Michelle Obama: Politics of Race & Gender

Michelle ObamaIt must be hard to be Michelle Obama. When she and her husband Barack Obama, the Illinois Sentator and presidential hopeful appeared on Oprah in 2006, she was very clear that she had no interest in being a public figure, or raising her children under such public scrutiny. It seemed as even Barack’s celebrity as a very popular Senator–and only the third Black senator since Reconstruction–was more than she wanted to be bothered with.

There also the concern for their physical safety. Just two weeks ago the Obamas got security detail unlike any other Presidential candidate at this point in the campaign. But the Obamas had been receiving death threats.

But here she is, in essence, running as First Lady (or perhaps First Spouse, as formerPresident Bill Clinton could become the first man to be spouse to a sitting President). In today’s New York Times, there is a story and accompanying video about what Michelle Obama brings to the table.

What’s wierd aout this story, and that will undoubtedly become an issue in the campaign, is how she will be able to balance the media portrayals and public opinion. Inevitably, racialized/gendered language of her are already just underneath the surface of most of the coverage of her. In many cases, she’s portrayed as the  sassy “take no shit from her man” kind of black woman. The story defers this portrayal to a family member:

Craig Robinson, her brother and the Brown University men’s basketball coach, said his sister did not enjoy organized sports when she was younger because she so hated defeat and even now pouts when a board game does not go her way. His sister is brainy and warm, he said, but also a force to be reckoned with.

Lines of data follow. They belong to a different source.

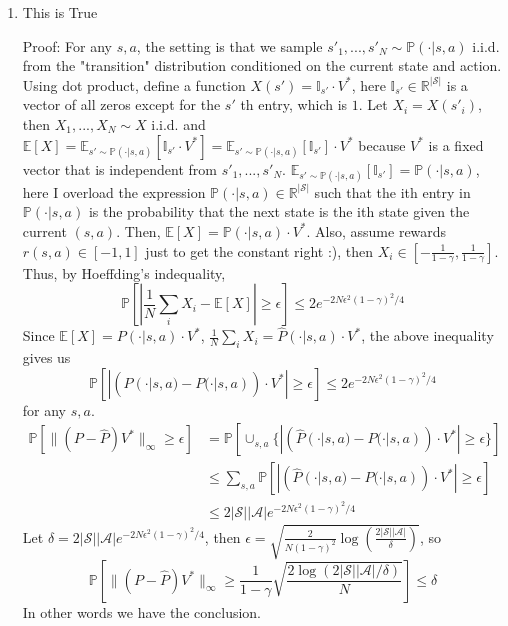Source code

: \documentclass[10pt]{report}
\begin{document}
\begin{enumerate}
	\item 
	This is True

	Proof: For any $s, a$, the setting is that we sample $s'_1, ..., s'_N \sim \mathbb{P}(\cdot | s, a)$ i.i.d. from the "transition" distribution conditioned on the current state and action. Using dot product, define a function $X(s') = \mathbb{I}_{s'} \cdot V^*$, here $\mathbb{I}_{s'} \in \mathbb{R}^{|\mathcal{S}|}$ is a vector of all zeros except for the $s'$ th entry, which is $1$. Let $X_i = X(s'_i)$, then $X_1, ..., X_N \sim X$ i.i.d. and $\mathbb{E}[X] = \mathbb{E}_{s' \sim \mathbb{P}(\cdot | s, a)}[\mathbb{I}_{s'} \cdot V^*] = \mathbb{E}_{s' \sim \mathbb{P}(\cdot | s, a)}[\mathbb{I}_{s'}] \cdot V^*$ because $V^*$ is a fixed vector that is independent from $s'_1, ..., s'_N$. $\mathbb{E}_{s' \sim \mathbb{P}(\cdot | s, a)} [\mathbb{I}_{s'}] = \mathbb{P}(\cdot | s, a)$, here I overload the expression $\mathbb{P}(\cdot | s, a) \in \mathbb{R}^{|\mathcal{S}|}$ such that the ith entry in $\mathbb{P}(\cdot | s, a)$ is the probability that the next state is the ith state given the current $(s, a)$. Then, $\mathbb{E}[X] = \mathbb{P}(\cdot | s, a) \cdot V^*$. Also, assume rewards $r(s, a) \in [-1, 1]$ just to get the constant right :), then $X_i \in [-\frac{1}{1-\gamma}, \frac{1}{1-\gamma}]$. Thus, by Hoeffding's indequality, 
	$$\mathbb{P}[|\frac{1}{N} \sum_i X_i - \mathbb{E}[X]| \geq \epsilon] \leq 2 e^{-2 N \epsilon^2 (1-\gamma)^2 / 4}$$
	Since $\mathbb{E}[X] = P(\cdot | s, a) \cdot V^*$, $\frac{1}{N} \sum_i X_i = \widehat{P}(\cdot | s, a) \cdot V^*$, the above inequality gives us 
	$$\mathbb{P}[|(\widehat{P}(\cdot | s, a) - P(\cdot | s, a)) \cdot V^*| \geq \epsilon] \leq 2 e^{-2 N \epsilon^2 (1-\gamma)^2 / 4}$$
	for any $s, a$. 
	\begin{align*}
		\mathbb{P}[\lVert (P-\widehat{P})V^* \rVert_\infty \geq \epsilon] &= \mathbb{P}[\cup_{s, a} \{|(\widehat{P}(\cdot | s, a) - P(\cdot | s, a)) \cdot V^*| \geq \epsilon\}] \\
		&\leq \sum_{s, a} \mathbb{P}[|(\widehat{P}(\cdot | s, a) - P(\cdot | s, a)) \cdot V^*| \geq \epsilon] \\
		&\leq 2|\mathcal{S}||\mathcal{A}|e^{-2 N \epsilon^2 (1 - \gamma)^2 / 4}
	\end{align*}
	Let $\delta = 2|\mathcal{S}||\mathcal{A}|e^{-2N \epsilon^2 (1 - \gamma)^2 / 4}$, then $\epsilon = \sqrt{\frac{2}{N (1-\gamma)^2} \log(\frac{2|\mathcal{S}||\mathcal{A}|}{\delta})}$, so 
	$$\mathbb{P}[\lVert (P - \widehat{P}) V^* \rVert_\infty \geq \frac{1}{1-\gamma} \sqrt{\frac{2 \log(2|\mathcal{S}||\mathcal{A}|/\delta)}{N}}] \leq \delta$$
	In other words we have the conclusion.



\end{enumerate}
\end{document}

“Everyone in the family is afraid of her,” he said with a smile. Asked if Mr. Obama used a nicotine patch to quit smoking, Mr. Robinson cracked up. “Michelle Obama!” he said. “That’s one hell of a patch right there!””

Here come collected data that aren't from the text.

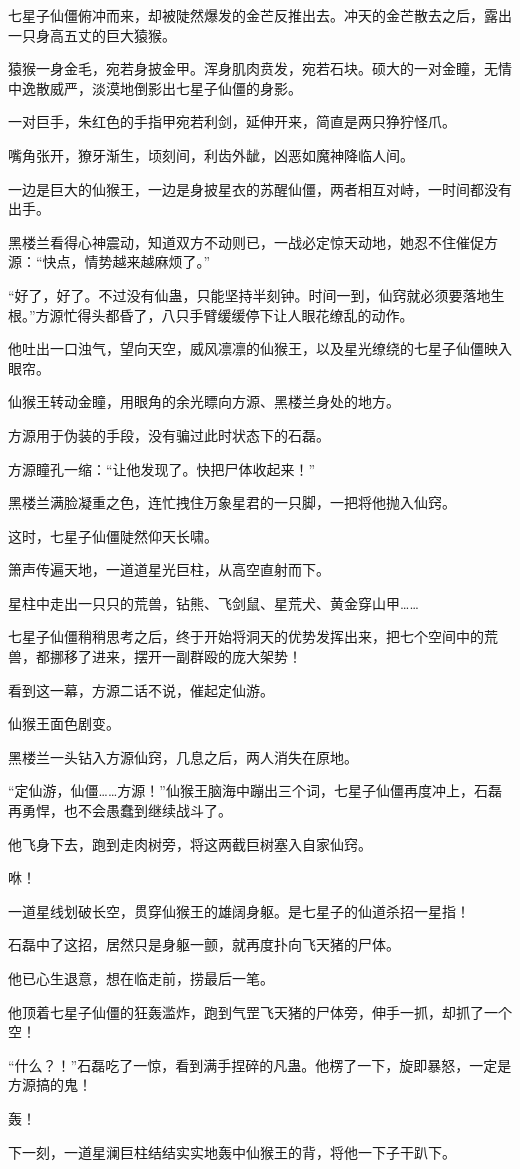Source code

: \begin{this_body}
七星子仙僵俯冲而来，却被陡然爆发的金芒反推出去。冲天的金芒散去之后，露出一只身高五丈的巨大猿猴。

猿猴一身金毛，宛若身披金甲。浑身肌肉贲发，宛若石块。硕大的一对金瞳，无情中逸散威严，淡漠地倒影出七星子仙僵的身影。

一对巨手，朱红色的手指甲宛若利剑，延伸开来，简直是两只狰狞怪爪。

嘴角张开，獠牙渐生，顷刻间，利齿外龇，凶恶如魔神降临人间。

一边是巨大的仙猴王，一边是身披星衣的苏醒仙僵，两者相互对峙，一时间都没有出手。

黑楼兰看得心神震动，知道双方不动则已，一战必定惊天动地，她忍不住催促方源：“快点，情势越来越麻烦了。”

“好了，好了。不过没有仙蛊，只能坚持半刻钟。时间一到，仙窍就必须要落地生根。”方源忙得头都昏了，八只手臂缓缓停下让人眼花缭乱的动作。

他吐出一口浊气，望向天空，威风凛凛的仙猴王，以及星光缭绕的七星子仙僵映入眼帘。

仙猴王转动金瞳，用眼角的余光瞟向方源、黑楼兰身处的地方。

方源用于伪装的手段，没有骗过此时状态下的石磊。

方源瞳孔一缩：“让他发现了。快把尸体收起来！”

黑楼兰满脸凝重之色，连忙拽住万象星君的一只脚，一把将他抛入仙窍。

这时，七星子仙僵陡然仰天长啸。

箫声传遍天地，一道道星光巨柱，从高空直射而下。

星柱中走出一只只的荒兽，钻熊、飞剑鼠、星荒犬、黄金穿山甲……

七星子仙僵稍稍思考之后，终于开始将洞天的优势发挥出来，把七个空间中的荒兽，都挪移了进来，摆开一副群殴的庞大架势！

看到这一幕，方源二话不说，催起定仙游。

仙猴王面色剧变。

黑楼兰一头钻入方源仙窍，几息之后，两人消失在原地。

“定仙游，仙僵……方源！”仙猴王脑海中蹦出三个词，七星子仙僵再度冲上，石磊再勇悍，也不会愚蠢到继续战斗了。

他飞身下去，跑到走肉树旁，将这两截巨树塞入自家仙窍。

咻！

一道星线划破长空，贯穿仙猴王的雄阔身躯。是七星子的仙道杀招一星指！

石磊中了这招，居然只是身躯一颤，就再度扑向飞天猪的尸体。

他已心生退意，想在临走前，捞最后一笔。

他顶着七星子仙僵的狂轰滥炸，跑到气罡飞天猪的尸体旁，伸手一抓，却抓了一个空！

“什么？！”石磊吃了一惊，看到满手捏碎的凡蛊。他楞了一下，旋即暴怒，一定是方源搞的鬼！

轰！

下一刻，一道星澜巨柱结结实实地轰中仙猴王的背，将他一下子干趴下。

\end{this_body}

The media also talksabout her being a straight-shooter, which I think is true to some extent. She seems to answer questions pretty directly, and doesn’t just say what seems to be the most convenient. However, I am beginning to wonder if one of her political functions for this campaign will be one of racial interpreter.

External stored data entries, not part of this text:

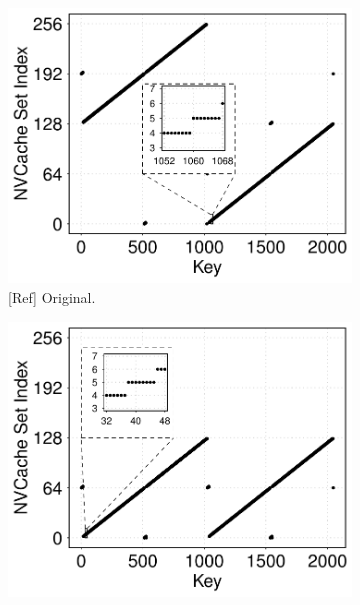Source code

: 
\begin{figure}[t]
    \centering
    \begin{subfigure}[b]{.24\linewidth}
        \centering
        \includegraphics[width=\linewidth]{figure/plot/reference/fig16-pmdk-kv-memory-layout.tikz.pdf}
        \caption{[Ref] Original.}
        \label{fig:16:ref:pmdk-kv-memory-layout-original}
    \end{subfigure}
    \begin{subfigure}[b]{.24\linewidth}
        \centering
        \includegraphics[width=\linewidth]{figure/plot/reference/fig16-pmdk-kv-memory-layout-secure.tikz.pdf}

\end{subfigure}
\end{figure}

For Black Americans, her role is about making him seem Black enough for those of us who don’t think he is,or atleast doesn’t “deserve”to be our first Black president (but I guess it’s OK for Bill Clinton to be considered Black. Ugh.). The NYT states…

“…she serves as roaming ambassador. For African-American audiences, Mrs. Obama is one of their own, with a more familiar background than that of her husband. At a black church in Cincinnati last week, the audience mmm-hmmm-ed approval throughout her speech.”

At the same time, Michelle Obama, an African-American, makes him less threatening to white Americans. Remember all of the anti-Islam baiting the Right has been doing where he’s concerned– highlighting that he grew up in a madrasa praying to Allah, “mistakingly” placing his photo next to a story about Osama bin Laden, and directly linking his middle, Hussein, to Saddam? You’ll notice in this story (and see it in the video) while speaking toa group of (white) voters in New England, Michelle Obama tells this story about meeting Barack, and upon hearing his name, thought that he must be “wierd.” Her comments about him being wierd, seem to be saying “I know. I am an American too. It’s OK if you thought it too.” The audience laughs at her joke.

She is in a vary precarious position that I do not envy, but this campaign, for many different reasons, will be one to watch…

3 thoughts on “Michelle Obama: Politics of Race & Gender

  1. Yes, for myself, this will be a campaign to watch; if for no other reason than the intrinsic social-theatre component… A “popular” Black candidate running for the presidency, and all the inevitable media bumbling around the great American quagmire of race…

    I thoroughly expect to be entertained at occasional intervals for next year or so…

    Aww, man…is my cynicism with the great American “experiment” showin’?…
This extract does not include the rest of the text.